As an attorney who practiced as a litigator for many years, and as a follower of law firm management issues for the past three decades, I watched the recent PBS Masterpiece Mystery episodes of Silk with great fascination.

On one level, Silk was a British version of L.A. Law (1986-1994), the network television drama that made the practice of law glamorous. Both series feature lots of sex and office intrigue, while debating significant social issues through the frame of courtroom battles. I thought Silk was hugely successful as a courtroom drama—interesting cases argued effectively in court by a compelling cast of characters.

On another level, Silk was a lesson in the differences between the American and the British roles of trial counsel. This is the aspect that impressed me the most about Silk, and here are some of the differences I noted:

1.  Conflicts of Interest

The British series portrayed it ordinary for the prosecutor and criminal defense attorney opposing each other in a case to practice in the same chambers. That would be like two opposing counsel in an American lawsuit both being partners in the same law firm—something that is forbidden by our rules of legal ethics.

There are apparently some differences between the two legal systems to justify what would be serious conflicts of interest in the U.S. British barristers view themselves as self-employed, each barrister responsible for his or her own cases and each compensated for the cases they handle, rather than as partners jointly sharing fees. Even where the chambers decided to build a “Chinese wall” between the prosecuting barrister and the defense barrister—which American firms do on occasion also—the wall was easily breached.

2.  Non-Lawyer Managers

In Britain, the non-attorney clerks are responsible for rainmaking with the solicitors to obtain cases, for scheduling the barristers within their chambers, and for collecting fees for the barristers. A large part of the plot involved intrigue between two factions of barristers, one of which was upset about the senior clerk’s management of the chambers.

Certainly, law firm partnerships in the U.S. have similar disputes, but few partnerships turn over so much of the firm management to non-lawyers. In fact, there are ethical limits in the U.S. about fee-sharing with non-attorneys.

3.  Case Preparation

It shocked me that a barrister would go into court barely having read the case file, and sometimes without having met the accused defendant he or she was representing. The solicitor who had worked up the case might be sitting right behind the barrister in court, but that doesn’t put the facts of the case in the barrister’s head when examining a witness.

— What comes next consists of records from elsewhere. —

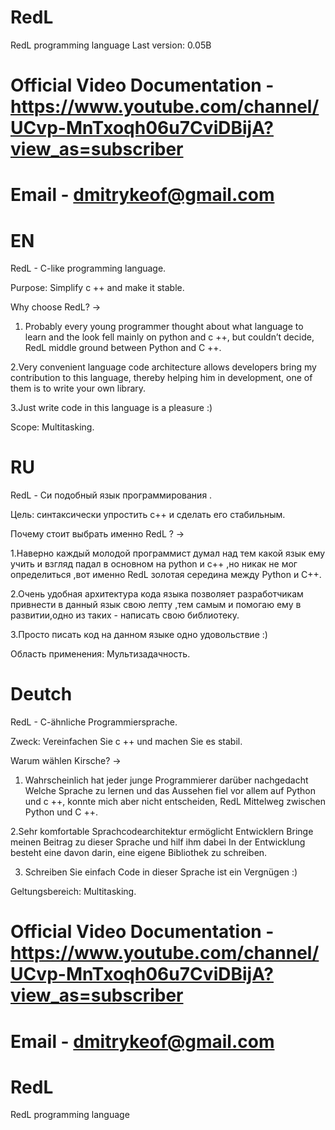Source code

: # RedL
RedL programming language 
Last version: 0.05B


# Official Video Documentation - https://www.youtube.com/channel/UCvp-MnTxoqh06u7CviDBijA?view_as=subscriber 

# Email - dmitrykeof@gmail.com


# EN
RedL - C-like programming language.

Purpose: Simplify c ++ and make it stable.

Why choose RedL? ->

1. Probably every young programmer thought about
what language to learn and the look fell mainly on python and
c ++, but couldn’t decide, RedL
middle ground between Python and C ++.

2.Very convenient language code architecture allows developers
bring my contribution to this language, thereby helping him
in development, one of them is to write your own library.

3.Just write code in this language is a pleasure :)


Scope: Multitasking.




# RU
RedL - Си подобный язык программирования .

Цель: синтаксически упростить c++ и сделать его стабильным.

Почему стоит выбрать именно RedL ? ->

1.Наверно каждый молодой программист думал над тем
какой язык ему учить и взгляд падал в основном на python и
c++ ,но никак не мог определиться ,вот именно RedL
золотая середина между Python и C++.

2.Очень удобная архитектура кода языка позволяет разработчикам
привнести в данный язык свою лепту ,тем самым и помогаю ему
в развитии,одно из таких - написать свою библиотеку.

3.Просто писать код на данном языке одно удовольствие :)


Область применения: Мультизадачность.



# Deutch

RedL - C-ähnliche Programmiersprache.

Zweck: Vereinfachen Sie c ++ und machen Sie es stabil.

Warum wählen Kirsche? ->

1. Wahrscheinlich hat jeder junge Programmierer darüber nachgedacht
Welche Sprache zu lernen und das Aussehen fiel vor allem auf Python und
c ++, konnte mich aber nicht entscheiden, RedL
Mittelweg zwischen Python und C ++.

2.Sehr komfortable Sprachcodearchitektur ermöglicht Entwicklern
Bringe meinen Beitrag zu dieser Sprache und hilf ihm dabei
In der Entwicklung besteht eine davon darin, eine eigene Bibliothek zu schreiben.

3. Schreiben Sie einfach Code in dieser Sprache ist ein Vergnügen :)


Geltungsbereich: Multitasking.





# Official Video Documentation - https://www.youtube.com/channel/UCvp-MnTxoqh06u7CviDBijA?view_as=subscriber 

# Email - dmitrykeof@gmail.com



# RedL
RedL programming language 
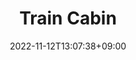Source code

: ---
title: "Train Cabin"
date: 2022-11-12T13:07:38+09:00
tags: ["indoor_scene", "urban_scenery", "japan", "tokyo", "trains"]
location: "Somewhere in Saitama City"
imageUrl: "https://files.yfxu.net/DSCF5221_95a79bf6849f01a6a78a1df1a0d92e0c.jpg"
width: 4310
height: 2870
---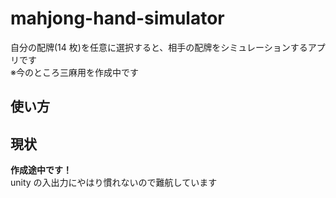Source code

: # mahjong-hand-simulator

自分の配牌(14 枚)を任意に選択すると、相手の配牌をシミュレーションするアプリです<br>
※今のところ三麻用を作成中です

## 使い方

## 現状

<b>作成途中です！</b><br>
unity の入出力にやはり慣れないので難航しています
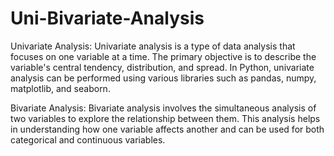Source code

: # Uni-Bivariate-Analysis
Univariate Analysis:
Univariate analysis is a type of data analysis that focuses on one variable at a time. The primary objective is to describe the variable's central tendency, distribution, and spread. In Python, univariate analysis can be performed using various libraries such as pandas, numpy, matplotlib, and seaborn.


Bivariate Analysis:
Bivariate analysis involves the simultaneous analysis of two variables to explore the relationship between them. This analysis helps in understanding how one variable affects another and can be used for both categorical and continuous variables.
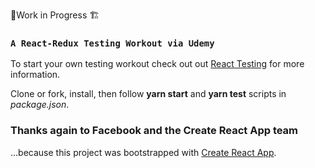 👷Work in Progress 🏗

### `A React-Redux Testing Workout via Udemy`
To start your own testing workout check out out [React Testing](https://www.udemy.com/share/101VMUAEETCLPQ) for more information.

Clone or fork, install, then follow __yarn start__ and __yarn test__ scripts in *package.json*.

### Thanks again to Facebook and the Create React App team
...because this project was bootstrapped with [Create React App](https://github.com/facebook/create-react-app).

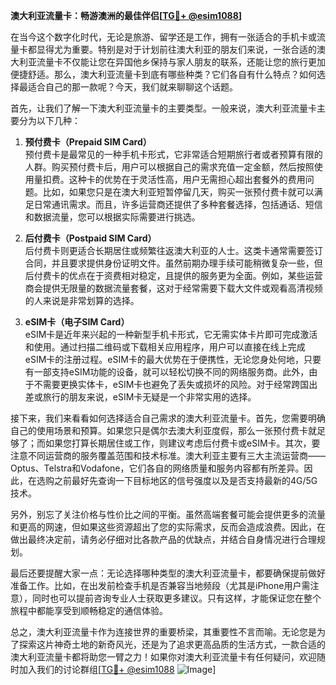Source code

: **澳大利亚流量卡：畅游澳洲的最佳伴侣[[TG💪+ @esim1088](https://t.me/s/esim1088)]**

在当今这个数字化时代，无论是旅游、留学还是工作，拥有一张适合的手机卡或流量卡都显得尤为重要。特别是对于计划前往澳大利亚的朋友们来说，一张合适的澳大利亚流量卡不仅能让您在异国他乡保持与家人朋友的联系，还能让您的旅行更加便捷舒适。那么，澳大利亚流量卡到底有哪些种类？它们各自有什么特点？如何选择最适合自己的那一款呢？今天，我们就来聊聊这个话题。

首先，让我们了解一下澳大利亚流量卡的主要类型。一般来说，澳大利亚流量卡主要分为以下几种：

1. **预付费卡（Prepaid SIM Card）**  
   预付费卡是最常见的一种手机卡形式，它非常适合短期旅行者或者预算有限的人群。购买预付费卡后，用户可以根据自己的需求充值一定金额，然后按照使用量扣费。这种卡的优势在于灵活性高，用户无需担心超出套餐外的费用问题。比如，如果您只是在澳大利亚短暂停留几天，购买一张预付费卡就可以满足日常通讯需求。而且，许多运营商还提供了多种套餐选择，包括通话、短信和数据流量，您可以根据实际需要进行挑选。

2. **后付费卡（Postpaid SIM Card）**  
   后付费卡则更适合长期居住或频繁往返澳大利亚的人士。这类卡通常需要签订合同，并且要求提供身份证明文件。虽然前期办理手续可能稍微复杂一些，但后付费卡的优点在于资费相对稳定，且提供的服务更为全面。例如，某些运营商会提供无限量的数据流量套餐，这对于经常需要下载大文件或观看高清视频的人来说是非常划算的选择。

3. **eSIM卡（电子SIM Card）**  
   eSIM卡是近年来兴起的一种新型手机卡形式，它无需实体卡片即可完成激活和使用。通过扫描二维码或下载相关应用程序，用户可以直接在线上完成eSIM卡的注册过程。eSIM卡的最大优势在于便携性，无论您身处何地，只要有一部支持eSIM功能的设备，就可以轻松切换不同的网络服务商。此外，由于不需要更换实体卡，eSIM卡也避免了丢失或损坏的风险。对于经常跨国出差或旅行的朋友来说，eSIM卡无疑是一个非常实用的选择。

接下来，我们来看看如何选择适合自己需求的澳大利亚流量卡。首先，您需要明确自己的使用场景和预算。如果您只是偶尔去澳大利亚度假，那么一张预付费卡就足够了；而如果您打算长期居住或工作，则建议考虑后付费卡或eSIM卡。其次，要注意不同运营商的服务覆盖范围和技术标准。澳大利亚主要有三大主流运营商——Optus、Telstra和Vodafone，它们各自的网络质量和服务内容都有所差异。因此，在选购之前最好先查询一下目标地区的信号强度以及是否支持最新的4G/5G技术。

另外，别忘了关注价格与性价比之间的平衡。虽然高端套餐可能会提供更多的流量和更高的网速，但如果这些资源超出了您的实际需求，反而会造成浪费。因此，在做出最终决定前，请务必仔细对比各款产品的优缺点，并结合自身情况进行合理规划。

最后还要提醒大家一点：无论选择哪种类型的澳大利亚流量卡，都要确保提前做好准备工作。比如，在出发前检查手机是否兼容当地频段（尤其是iPhone用户需注意），同时也可以提前咨询专业人士获取更多建议。只有这样，才能保证您在整个旅程中都能享受到顺畅稳定的通信体验。

总之，澳大利亚流量卡作为连接世界的重要桥梁，其重要性不言而喻。无论您是为了探索这片神奇土地的新奇风光，还是为了追求更高品质的生活方式，一款合适的澳大利亚流量卡都将助您一臂之力！如果你对澳大利亚流量卡有任何疑问，欢迎随时加入我们的讨论群组[[TG💪+ @esim1088](https://t.me/s/esim1088) ![Image](https://i.postimg.cc/4NQfJmqS/Snipaste-2025-05-13-00-14-12.png)]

The dramatic impact of the courtroom scenes was enhanced because the viewers didn’t know how the barrister was going to succeed. But as an attorney trained in the American system of lengthy depositions and document discovery, I was appalled that the barristers were hampered by what I perceived as lack of knowledge of their cases.

4.  Sexism

The film depicted subtle sexism toward the senior female barrister, Martha Costello, who was pregnant during Season 1. The male clerks and barristers were protective of her in ways that I found offensive—worrying about which cases to assign her and making excuses for an emotional speech she gave in one hearing. I would not have wanted to have been treated that way when I was practicing law.

However, I’m not sure this is a British thing. I mentioned my reaction to my husband, who said, “Yeah, that’s what we do. We protect the species,” as if it were perfectly normal to treat a pregnant colleague differently.

This post probably seems quite naïve to my British colleagues. If I have misstated anything about the British court system, I hope someone will correct me.

In the meantime, I look forward to seeing Season 2 of Silk.  If you didn’t catch Season 1 on PBS, you can still watch it here  until October 8, 2013.

Did anyone else have questions about the British legal system after watching Silk?